What the task asks - Select the lines of the records containing the word "computation" and list them.

[Collected data]
###

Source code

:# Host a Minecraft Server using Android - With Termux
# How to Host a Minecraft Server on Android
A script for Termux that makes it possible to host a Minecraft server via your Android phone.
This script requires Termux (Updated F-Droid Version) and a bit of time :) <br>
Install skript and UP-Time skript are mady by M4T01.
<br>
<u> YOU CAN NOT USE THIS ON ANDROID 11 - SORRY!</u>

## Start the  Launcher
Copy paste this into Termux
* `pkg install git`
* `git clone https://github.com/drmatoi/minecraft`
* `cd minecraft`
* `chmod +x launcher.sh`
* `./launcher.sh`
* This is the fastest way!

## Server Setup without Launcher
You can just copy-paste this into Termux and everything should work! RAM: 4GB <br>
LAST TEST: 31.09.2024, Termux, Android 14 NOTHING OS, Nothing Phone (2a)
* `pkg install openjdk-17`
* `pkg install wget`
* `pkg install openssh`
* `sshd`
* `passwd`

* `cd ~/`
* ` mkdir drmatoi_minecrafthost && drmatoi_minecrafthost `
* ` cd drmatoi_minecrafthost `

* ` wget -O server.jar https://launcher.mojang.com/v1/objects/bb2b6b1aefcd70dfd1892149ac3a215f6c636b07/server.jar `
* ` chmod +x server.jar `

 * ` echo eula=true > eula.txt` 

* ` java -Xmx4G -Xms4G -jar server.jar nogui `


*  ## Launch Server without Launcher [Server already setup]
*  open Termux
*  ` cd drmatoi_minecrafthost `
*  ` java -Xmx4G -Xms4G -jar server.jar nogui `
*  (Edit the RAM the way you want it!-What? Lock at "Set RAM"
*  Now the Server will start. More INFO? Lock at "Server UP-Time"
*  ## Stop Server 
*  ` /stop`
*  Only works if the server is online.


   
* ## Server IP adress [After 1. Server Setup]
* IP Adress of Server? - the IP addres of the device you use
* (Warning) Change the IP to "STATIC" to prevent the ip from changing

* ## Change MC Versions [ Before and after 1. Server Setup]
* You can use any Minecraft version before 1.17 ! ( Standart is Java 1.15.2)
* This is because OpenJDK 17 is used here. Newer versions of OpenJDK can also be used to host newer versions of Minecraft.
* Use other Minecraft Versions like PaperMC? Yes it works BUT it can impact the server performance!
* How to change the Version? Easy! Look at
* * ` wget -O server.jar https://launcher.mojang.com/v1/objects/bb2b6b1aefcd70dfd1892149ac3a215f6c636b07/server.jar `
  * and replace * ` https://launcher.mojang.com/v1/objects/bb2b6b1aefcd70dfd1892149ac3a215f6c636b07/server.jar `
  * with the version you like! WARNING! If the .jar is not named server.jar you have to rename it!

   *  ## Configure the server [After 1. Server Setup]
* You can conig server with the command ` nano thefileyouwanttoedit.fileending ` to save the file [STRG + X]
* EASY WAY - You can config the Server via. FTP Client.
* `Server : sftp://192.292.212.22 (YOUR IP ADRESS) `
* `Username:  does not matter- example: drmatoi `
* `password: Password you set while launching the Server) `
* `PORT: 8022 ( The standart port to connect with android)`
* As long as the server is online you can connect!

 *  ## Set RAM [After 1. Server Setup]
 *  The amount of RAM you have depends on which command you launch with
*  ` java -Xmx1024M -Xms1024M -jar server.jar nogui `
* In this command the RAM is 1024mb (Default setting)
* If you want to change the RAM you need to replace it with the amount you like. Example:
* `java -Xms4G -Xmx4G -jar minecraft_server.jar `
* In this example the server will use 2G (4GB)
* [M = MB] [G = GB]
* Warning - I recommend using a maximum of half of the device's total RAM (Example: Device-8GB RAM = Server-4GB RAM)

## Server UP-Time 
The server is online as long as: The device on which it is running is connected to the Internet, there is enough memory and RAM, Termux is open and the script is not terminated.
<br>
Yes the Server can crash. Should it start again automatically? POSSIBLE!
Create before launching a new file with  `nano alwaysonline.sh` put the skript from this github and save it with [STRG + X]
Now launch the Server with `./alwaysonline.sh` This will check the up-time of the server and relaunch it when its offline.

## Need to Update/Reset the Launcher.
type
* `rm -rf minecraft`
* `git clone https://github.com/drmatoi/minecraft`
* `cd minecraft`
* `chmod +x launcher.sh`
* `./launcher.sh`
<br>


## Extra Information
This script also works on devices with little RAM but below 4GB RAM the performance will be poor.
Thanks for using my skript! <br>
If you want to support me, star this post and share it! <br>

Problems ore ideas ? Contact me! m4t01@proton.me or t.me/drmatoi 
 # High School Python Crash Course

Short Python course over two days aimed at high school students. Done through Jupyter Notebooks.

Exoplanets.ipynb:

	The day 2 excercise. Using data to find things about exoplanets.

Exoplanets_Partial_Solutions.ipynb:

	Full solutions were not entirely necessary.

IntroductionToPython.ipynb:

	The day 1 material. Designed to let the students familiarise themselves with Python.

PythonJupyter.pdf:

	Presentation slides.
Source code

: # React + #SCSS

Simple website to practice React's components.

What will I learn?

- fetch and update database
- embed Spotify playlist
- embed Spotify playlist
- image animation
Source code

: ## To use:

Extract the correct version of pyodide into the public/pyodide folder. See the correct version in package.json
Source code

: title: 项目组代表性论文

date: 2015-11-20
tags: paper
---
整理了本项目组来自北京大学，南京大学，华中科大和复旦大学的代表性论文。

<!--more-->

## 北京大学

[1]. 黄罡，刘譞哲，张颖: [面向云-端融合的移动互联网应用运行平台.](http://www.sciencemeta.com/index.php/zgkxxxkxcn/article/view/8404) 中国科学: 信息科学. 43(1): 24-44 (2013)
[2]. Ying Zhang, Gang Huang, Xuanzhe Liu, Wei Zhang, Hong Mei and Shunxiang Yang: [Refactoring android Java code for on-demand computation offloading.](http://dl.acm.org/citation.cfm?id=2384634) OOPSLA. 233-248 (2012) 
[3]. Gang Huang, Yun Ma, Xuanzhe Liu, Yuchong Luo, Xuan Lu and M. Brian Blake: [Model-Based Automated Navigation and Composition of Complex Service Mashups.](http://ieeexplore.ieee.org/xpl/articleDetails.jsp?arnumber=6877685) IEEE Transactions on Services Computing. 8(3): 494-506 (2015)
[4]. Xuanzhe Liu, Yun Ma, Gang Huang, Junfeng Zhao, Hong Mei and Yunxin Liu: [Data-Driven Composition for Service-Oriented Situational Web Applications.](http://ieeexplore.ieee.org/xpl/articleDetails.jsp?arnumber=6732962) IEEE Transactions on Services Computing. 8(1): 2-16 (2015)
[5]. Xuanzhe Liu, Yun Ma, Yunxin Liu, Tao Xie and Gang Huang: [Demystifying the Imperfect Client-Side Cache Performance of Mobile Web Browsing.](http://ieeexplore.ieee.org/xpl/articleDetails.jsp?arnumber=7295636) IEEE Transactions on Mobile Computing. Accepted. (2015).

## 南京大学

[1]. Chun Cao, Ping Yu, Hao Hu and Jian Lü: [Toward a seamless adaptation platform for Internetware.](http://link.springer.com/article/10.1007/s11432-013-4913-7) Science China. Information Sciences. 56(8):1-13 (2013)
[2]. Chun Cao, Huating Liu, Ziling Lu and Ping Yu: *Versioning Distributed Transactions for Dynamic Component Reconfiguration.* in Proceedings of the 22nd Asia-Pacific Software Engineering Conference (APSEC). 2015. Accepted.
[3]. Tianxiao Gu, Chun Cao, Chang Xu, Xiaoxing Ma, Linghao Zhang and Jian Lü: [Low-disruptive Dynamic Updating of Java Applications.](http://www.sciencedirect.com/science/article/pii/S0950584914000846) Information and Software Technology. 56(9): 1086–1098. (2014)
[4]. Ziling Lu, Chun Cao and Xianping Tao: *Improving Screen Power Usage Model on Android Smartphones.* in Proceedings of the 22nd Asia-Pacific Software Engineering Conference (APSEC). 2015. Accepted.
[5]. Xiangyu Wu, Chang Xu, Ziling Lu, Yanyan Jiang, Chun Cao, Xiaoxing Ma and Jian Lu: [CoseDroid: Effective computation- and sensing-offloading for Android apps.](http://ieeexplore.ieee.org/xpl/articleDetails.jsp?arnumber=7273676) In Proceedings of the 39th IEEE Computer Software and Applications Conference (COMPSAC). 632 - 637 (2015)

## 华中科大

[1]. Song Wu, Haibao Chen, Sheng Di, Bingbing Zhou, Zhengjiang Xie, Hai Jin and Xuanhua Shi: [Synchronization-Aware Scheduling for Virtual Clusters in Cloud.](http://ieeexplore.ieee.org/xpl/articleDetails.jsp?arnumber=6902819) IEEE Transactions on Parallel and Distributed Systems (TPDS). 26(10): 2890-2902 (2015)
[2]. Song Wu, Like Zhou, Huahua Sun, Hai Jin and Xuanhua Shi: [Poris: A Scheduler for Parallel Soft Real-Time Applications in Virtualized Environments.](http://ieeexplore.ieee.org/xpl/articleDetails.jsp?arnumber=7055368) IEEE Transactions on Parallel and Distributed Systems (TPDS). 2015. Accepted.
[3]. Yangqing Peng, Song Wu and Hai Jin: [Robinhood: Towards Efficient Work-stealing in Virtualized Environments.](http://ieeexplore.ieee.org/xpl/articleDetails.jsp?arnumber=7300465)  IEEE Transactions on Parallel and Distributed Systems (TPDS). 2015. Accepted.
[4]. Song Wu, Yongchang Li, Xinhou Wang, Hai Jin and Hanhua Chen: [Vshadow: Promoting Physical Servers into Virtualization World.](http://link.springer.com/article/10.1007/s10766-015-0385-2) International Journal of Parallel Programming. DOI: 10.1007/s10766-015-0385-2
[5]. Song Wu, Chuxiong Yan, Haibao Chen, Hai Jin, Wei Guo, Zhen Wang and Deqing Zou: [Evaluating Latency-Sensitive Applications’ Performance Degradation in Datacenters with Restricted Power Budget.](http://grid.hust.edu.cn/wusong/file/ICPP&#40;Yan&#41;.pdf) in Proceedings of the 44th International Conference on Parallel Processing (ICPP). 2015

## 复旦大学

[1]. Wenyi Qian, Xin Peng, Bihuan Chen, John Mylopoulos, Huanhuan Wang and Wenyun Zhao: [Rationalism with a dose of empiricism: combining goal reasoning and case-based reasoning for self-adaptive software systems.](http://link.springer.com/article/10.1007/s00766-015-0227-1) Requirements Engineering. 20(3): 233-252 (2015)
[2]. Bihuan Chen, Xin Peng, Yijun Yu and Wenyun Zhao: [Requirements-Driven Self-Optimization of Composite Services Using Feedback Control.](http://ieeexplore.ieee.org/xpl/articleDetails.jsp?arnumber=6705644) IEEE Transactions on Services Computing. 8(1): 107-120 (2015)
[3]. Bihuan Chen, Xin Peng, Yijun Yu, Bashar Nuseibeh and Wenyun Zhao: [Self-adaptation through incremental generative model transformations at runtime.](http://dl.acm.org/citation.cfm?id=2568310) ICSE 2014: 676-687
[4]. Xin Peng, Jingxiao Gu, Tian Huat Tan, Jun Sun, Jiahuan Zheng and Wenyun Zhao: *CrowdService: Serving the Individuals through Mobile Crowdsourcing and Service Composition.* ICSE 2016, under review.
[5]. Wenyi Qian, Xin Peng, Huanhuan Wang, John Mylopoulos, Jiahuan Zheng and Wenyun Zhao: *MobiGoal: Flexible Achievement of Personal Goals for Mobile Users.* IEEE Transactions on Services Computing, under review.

###

Solution to this problem -
[2]. Ying Zhang, Gang Huang, Xuanzhe Liu, Wei Zhang, Hong Mei and Shunxiang Yang: [Refactoring android Java code for on-demand computation offloading.](http://dl.acm.org/citation.cfm?id=2384634) OOPSLA. 233-248 (2012) 
[5]. Xiangyu Wu, Chang Xu, Ziling Lu, Yanyan Jiang, Chun Cao, Xiaoxing Ma and Jian Lu: [CoseDroid: Effective computation- and sensing-offloading for Android apps.](http://ieeexplore.ieee.org/xpl/articleDetails.jsp?arnumber=7273676) In Proceedings of the 39th IEEE Computer Software and Applications Conference (COMPSAC). 632 - 637 (2015)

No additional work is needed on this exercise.